Intel reported 1Q95 cost of sales increased 43 percent from 1Q94 as a result of increased sales of MPUs and board-level products. Cost of sales fell 20 percent from 4Q94 because the 4Q contained the one-time Pentium floating point charge. Primarily as a result of the absence of the non-recurring charge that impacted the fourth quarter, 1Q gross margin percentage increased 17 percentage points and gross margin dollars increased by $743 million from 4Q94, Intel said.
1Q95 total expenses increased 12 percent from 1Q94 due to strategic investments in products and process technology, higher marketing expenses and an expanded workforce. 1Q95 expenses were essentially flat with 4Q94 as a result of lower Pentium processor merchandising expenses and strict cost-control measures. Expenses were 19 percent of revenues in 1Q95 versus 21 percent in 4Q94.
Interest and other income was $149 million. Interest and other income includes $58 million for the settlement with AMD and $23 million from the sale of the VLSI stake. The company expects interest and other income to be in the $70 million range for 2Q95, subject to prevailing interest rates. Tax rate is expected to be 37.2 percent for the rest of 1995.

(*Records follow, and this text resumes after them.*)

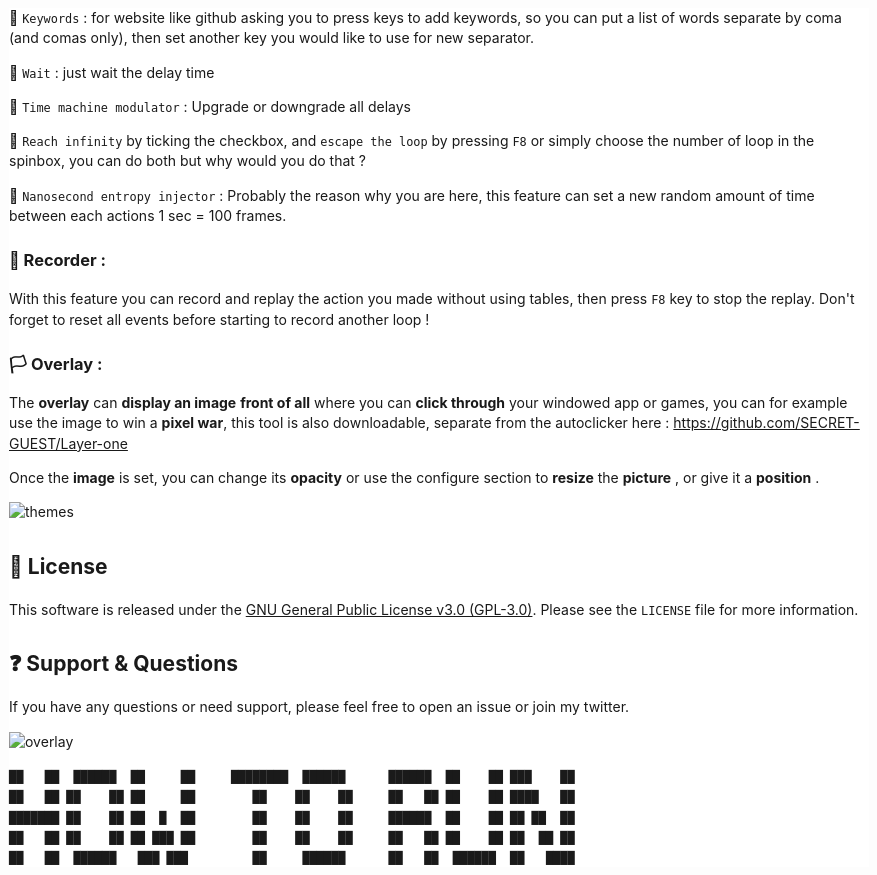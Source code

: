 :small_red_triangle: `Keywords` : for website like github asking you to press keys to add keywords, so you can put a list of words separate by coma (and comas only), then set another key you would like to use for new separator.

:small_red_triangle: `Wait` : just wait the delay time

:small_red_triangle_down:	`Time machine modulator` : Upgrade or downgrade all delays

:small_red_triangle_down:	 `Reach infinity` by ticking the checkbox, and `escape the loop` by pressing `F8` or simply choose the number of loop in the spinbox, you can do both but why would you do that ? 

:small_red_triangle_down:	`Nanosecond entropy injector` : Probably the reason why you are here, this feature can set a new random amount of time between each actions 1 sec = 100 frames.




### :black_flag: Recorder :

With this feature you can record and replay the action you made without using tables, then press `F8` key to stop the replay. Don't forget to reset all events before starting to record another loop ! 



### :white_flag: Overlay :

The **overlay** can **display an image** **front of all** where you can **click through** your windowed app or games, you can for example use the image to win a **pixel war**, this tool is also downloadable, separate from the autoclicker here : https://github.com/SECRET-GUEST/Layer-one

Once the **image** is set, you can change its **opacity** or use the configure section to **resize** the **picture** , or give it a **position** .


![themes](https://user-images.githubusercontent.com/92639080/235331896-ecc934d6-3291-436d-8522-0237791772d3.png)


## :scroll: License

This software is released under the [GNU General Public License v3.0 (GPL-3.0)](https://www.gnu.org/licenses/gpl-3.0.en.html). Please see the `LICENSE` file for more information.


## :question: Support & Questions

If you have any questions or need support, please feel free to open an issue or join my twitter.


![overlay](https://user-images.githubusercontent.com/92639080/235331898-c3e847a6-fa03-46c9-b79b-c3eceee2ca39.png)


```
██   ██  ██████  ██     ██     ████████  ██████      ██████  ██    ██ ███    ██ 
██   ██ ██    ██ ██     ██        ██    ██    ██     ██   ██ ██    ██ ████   ██ 
███████ ██    ██ ██  █  ██        ██    ██    ██     ██████  ██    ██ ██ ██  ██ 
██   ██ ██    ██ ██ ███ ██        ██    ██    ██     ██   ██ ██    ██ ██  ██ ██ 
██   ██  ██████   ███ ███         ██     ██████      ██   ██  ██████  ██   ████ 
```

Net inventories increased $155 million in the quarter to $1.32 billion. The increase was primarily due to rebuilding inventories of Pentium processors, Intel said.
Capital spending was $793 million and depreciation was $305 million in 1Q95. Due to anticipated growth in demand, Intel anticipates increasing 1995 capital spending to $3.2 billion from $2.9 billion. The company expects 1995 depreciation to be about $1.4 billion.
Accounts receivable increased by $362 million in the quarter primarily as a result of record billings. The company's average-days-sales-outstanding was 48, unchanged from 4Q94.
Intel's net cash position (short-term and long-term investments less short-term and long-term debt) decreased by $133 million in 1Q95 to $3.5 billion.
During 1Q95, Intel repurchased the 2,000,000 shares of common stock at a cost of $150 million and sold an additional 3,500,000 put warrants for proceeds of $16 million. As of April 1, 1995, the company's potential put warrant obligation was $821 million to buy back 13,000,000 shares, of common stock. Of the total 55,000,000 shares authorized for repurchase, approximately 26,600,000 shares have been repurchased and 15,400,000 shares of common stock remained available for repurchase under the stock repurchase program, after reserving shares to cover outstanding put warrants.